◆ **What you should do**
The data must be given again exactly as written, with all images omitted.

Saved entries

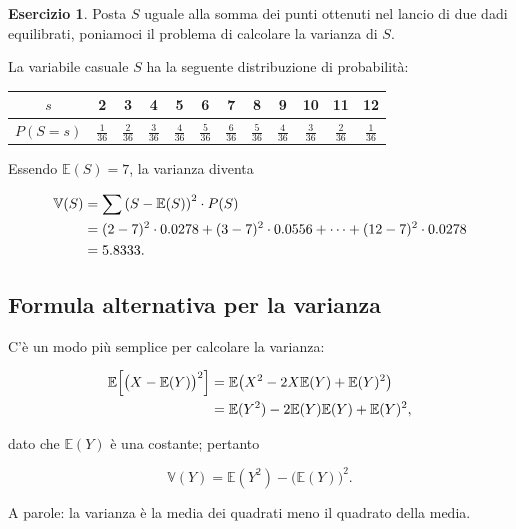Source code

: \documentclass[
  11pt,
]{krantz}
\newcommand{\E}{\mathbb{E}} %
\theoremstyle{definition}
\theoremstyle{definition}
\theoremstyle{definition}
\newtheorem{exercise}{Esercizio}[chapter]
\theoremstyle{definition}
\theoremstyle{remark}
\begin{document}
\begin{exercise}
Posta \(S\) uguale alla somma dei punti ottenuti nel lancio di due dadi equilibrati, poniamoci il problema di calcolare la varianza di \(S\).

La variabile casuale \(S\) ha la seguente distribuzione di probabilità:

\begin{longtable}[]{@{}cccccccccccc@{}}
\toprule
\(s\) & 2 & 3 & 4 & 5 & 6 & 7 & 8 & 9 & 10 & 11 & 12 \\
\midrule
\endhead
\(P(S = s)\) & \(\frac{1}{36}\) & \(\frac{2}{36}\) & \(\frac{3}{36}\) & \(\frac{4}{36}\) & \(\frac{5}{36}\) & \(\frac{6}{36}\) & \(\frac{5}{36}\) & \(\frac{4}{36}\) & \(\frac{3}{36}\) & \(\frac{2}{36}\) & \(\frac{1}{36}\) \\
\bottomrule
\end{longtable}

\noindent Essendo \(\E(S) = 7\), la varianza diventa

\begin{align}
\mathbb{V}(S) &= \sum \left(S- \mathbb{E}(S)\right)^2 \cdot P(S) \notag\\
&= (2 - 7)^2 \cdot 0.0278 + (3-7)^2 \cdot 0.0556 + \dots + (12 - 7)^2 \cdot 0.0278 \notag\\
&= 5.8333.\notag
\end{align}
\end{exercise}

\hypertarget{formula-alternativa-per-la-varianza}{%
\subsection{Formula alternativa per la varianza}\label{formula-alternativa-per-la-varianza}}

C'è un modo più semplice per calcolare la varianza:

\begin{align}
\E\Big[\big(X - \E(Y)\big)^2\Big] &= \E\big(X^2 - 2X\E(Y) + \E(Y)^2\big)\notag\\
&= \E(Y^2) - 2\E(Y)\E(Y) + \E(Y)^2,\notag
\end{align}

dato che \(\E(Y)\) è una costante; pertanto

\begin{equation}
\mathbb{V}(Y) = \E(Y^2) - \big(\E(Y) \big)^2.
\label{eq:def-alt-var-rv}
\end{equation}

A parole: la varianza è la media dei quadrati meno il quadrato della media.
\end{document}
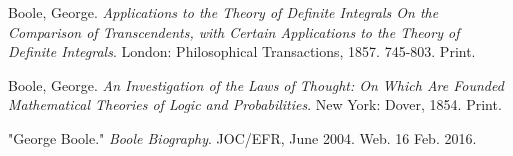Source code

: \documentclass[12]{article} %
\begin{document}
\newpage

\begin{thebibliography}{9}
Boole, George. 
\textit{Applications to the Theory of Definite Integrals On the Comparison of Transcendents, with Certain Applications to the Theory of Definite Integrals}. 
London: Philosophical Transactions, 1857. 745-803. Print.
 
Boole, George. 
\textit{An Investigation of the Laws of Thought: On Which Are Founded Mathematical Theories of Logic and Probabilities}.
New York: Dover, 1854. Print.
 
"George Boole."
\textit{Boole Biography}.
JOC/EFR, June 2004. Web. 16 Feb. 2016. 
\end{thebibliography}
\end{document}
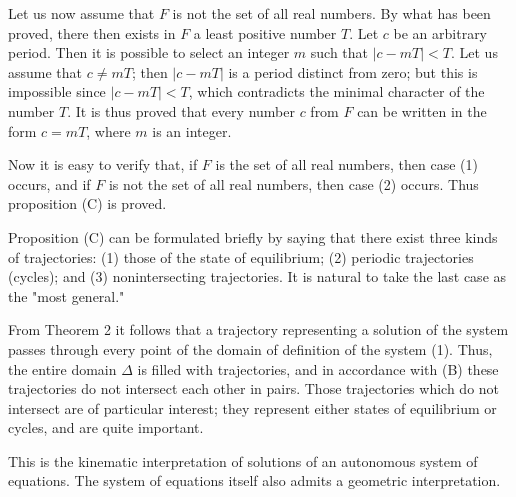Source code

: \documentclass[10pt,a5paper]{book}
\theoremstyle{plain}
\theoremstyle{definition}
\theoremstyle{remark}
\begin{document}
Let us now assume that $F$ is not the set of all real numbers. By what has been proved, there then exists in $F$ a least positive number $T$. Let $c$ be an arbitrary period. Then it is possible to select an integer $m$ such that $|c-m T|<T$. Let us assume that $c \neq m T$; then $|c-m T|$ is a period distinct from zero; but this is impossible since $|c-m T|<T$, which contradicts the minimal character of the number $T$. It is thus proved that every number $c$ from $F$ can be written in the form $c=m T$, where $m$ is an integer.

Now it is easy to verify that, if $F$ is the set of all real numbers, then case (1) occurs, and if $F$ is not the set of all real numbers, then case (2) occurs. Thus proposition (C) is proved.

Proposition (C) can be formulated briefly by saying that there exist three kinds of trajectories: (1) those of the state of equilibrium; (2) periodic trajectories (cycles); and (3) nonintersecting trajectories. It is natural to take the last case as the "most general."

From Theorem 2 it follows that a trajectory representing a solution of the system passes through every point of the domain of definition of the system (1). Thus, the entire domain $\Delta$ is filled with trajectories, and in accordance with (B) these trajectories do not intersect each other in pairs. Those trajectories which do not intersect are of particular interest; they represent either states of equilibrium or cycles, and are quite important.

This is the kinematic interpretation of solutions of an autonomous system of equations. The system of equations itself also admits a geometric interpretation.
\end{document}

◆ **Written reply**
Source code

: \documentclass[
  11pt,
]{krantz}
\newcommand{\E}{\mathbb{E}} %
\theoremstyle{definition}
\theoremstyle{definition}
\theoremstyle{definition}
\newtheorem{exercise}{Esercizio}[chapter]
\theoremstyle{definition}
\theoremstyle{remark}
\begin{document}
\begin{exercise}
Posta \(S\) uguale alla somma dei punti ottenuti nel lancio di due dadi equilibrati, poniamoci il problema di calcolare la varianza di \(S\).

La variabile casuale \(S\) ha la seguente distribuzione di probabilità:

\begin{longtable}[]{@{}cccccccccccc@{}}
\toprule
\(s\) & 2 & 3 & 4 & 5 & 6 & 7 & 8 & 9 & 10 & 11 & 12 \\
\midrule
\endhead
\(P(S = s)\) & \(\frac{1}{36}\) & \(\frac{2}{36}\) & \(\frac{3}{36}\) & \(\frac{4}{36}\) & \(\frac{5}{36}\) & \(\frac{6}{36}\) & \(\frac{5}{36}\) & \(\frac{4}{36}\) & \(\frac{3}{36}\) & \(\frac{2}{36}\) & \(\frac{1}{36}\) \\
\bottomrule
\end{longtable}

\noindent Essendo \(\E(S) = 7\), la varianza diventa

\begin{align}
\mathbb{V}(S) &= \sum \left(S- \mathbb{E}(S)\right)^2 \cdot P(S) \notag\\
&= (2 - 7)^2 \cdot 0.0278 + (3-7)^2 \cdot 0.0556 + \dots + (12 - 7)^2 \cdot 0.0278 \notag\\
&= 5.8333.\notag
\end{align}
\end{exercise}

\hypertarget{formula-alternativa-per-la-varianza}{%
\subsection{Formula alternativa per la varianza}\label{formula-alternativa-per-la-varianza}}

C'è un modo più semplice per calcolare la varianza:

\begin{align}
\E\Big[\big(X - \E(Y)\big)^2\Big] &= \E\big(X^2 - 2X\E(Y) + \E(Y)^2\big)\notag\\
&= \E(Y^2) - 2\E(Y)\E(Y) + \E(Y)^2,\notag
\end{align}

dato che \(\E(Y)\) è una costante; pertanto

\begin{equation}
\mathbb{V}(Y) = \E(Y^2) - \big(\E(Y) \big)^2.
\label{eq:def-alt-var-rv}
\end{equation}

A parole: la varianza è la media dei quadrati meno il quadrato della media.
\end{document}
Source code

: \documentclass[12]{article} %
\begin{document}
\newpage

\begin{thebibliography}{9}
Boole, George. 
\textit{Applications to the Theory of Definite Integrals On the Comparison of Transcendents, with Certain Applications to the Theory of Definite Integrals}. 
London: Philosophical Transactions, 1857. 745-803. Print.
 
Boole, George. 
\textit{An Investigation of the Laws of Thought: On Which Are Founded Mathematical Theories of Logic and Probabilities}.
New York: Dover, 1854. Print.
 
"George Boole."
\textit{Boole Biography}.
JOC/EFR, June 2004. Web. 16 Feb. 2016. 
\end{thebibliography}
\end{document}
Source code

: \documentclass[10pt,a5paper]{book}
\theoremstyle{plain}
\theoremstyle{definition}
\theoremstyle{remark}
\begin{document}
Let us now assume that $F$ is not the set of all real numbers. By what has been proved, there then exists in $F$ a least positive number $T$. Let $c$ be an arbitrary period. Then it is possible to select an integer $m$ such that $|c-m T|<T$. Let us assume that $c \neq m T$; then $|c-m T|$ is a period distinct from zero; but this is impossible since $|c-m T|<T$, which contradicts the minimal character of the number $T$. It is thus proved that every number $c$ from $F$ can be written in the form $c=m T$, where $m$ is an integer.

Now it is easy to verify that, if $F$ is the set of all real numbers, then case (1) occurs, and if $F$ is not the set of all real numbers, then case (2) occurs. Thus proposition (C) is proved.

Proposition (C) can be formulated briefly by saying that there exist three kinds of trajectories: (1) those of the state of equilibrium; (2) periodic trajectories (cycles); and (3) nonintersecting trajectories. It is natural to take the last case as the "most general."

From Theorem 2 it follows that a trajectory representing a solution of the system passes through every point of the domain of definition of the system (1). Thus, the entire domain $\Delta$ is filled with trajectories, and in accordance with (B) these trajectories do not intersect each other in pairs. Those trajectories which do not intersect are of particular interest; they represent either states of equilibrium or cycles, and are quite important.

This is the kinematic interpretation of solutions of an autonomous system of equations. The system of equations itself also admits a geometric interpretation.
\end{document}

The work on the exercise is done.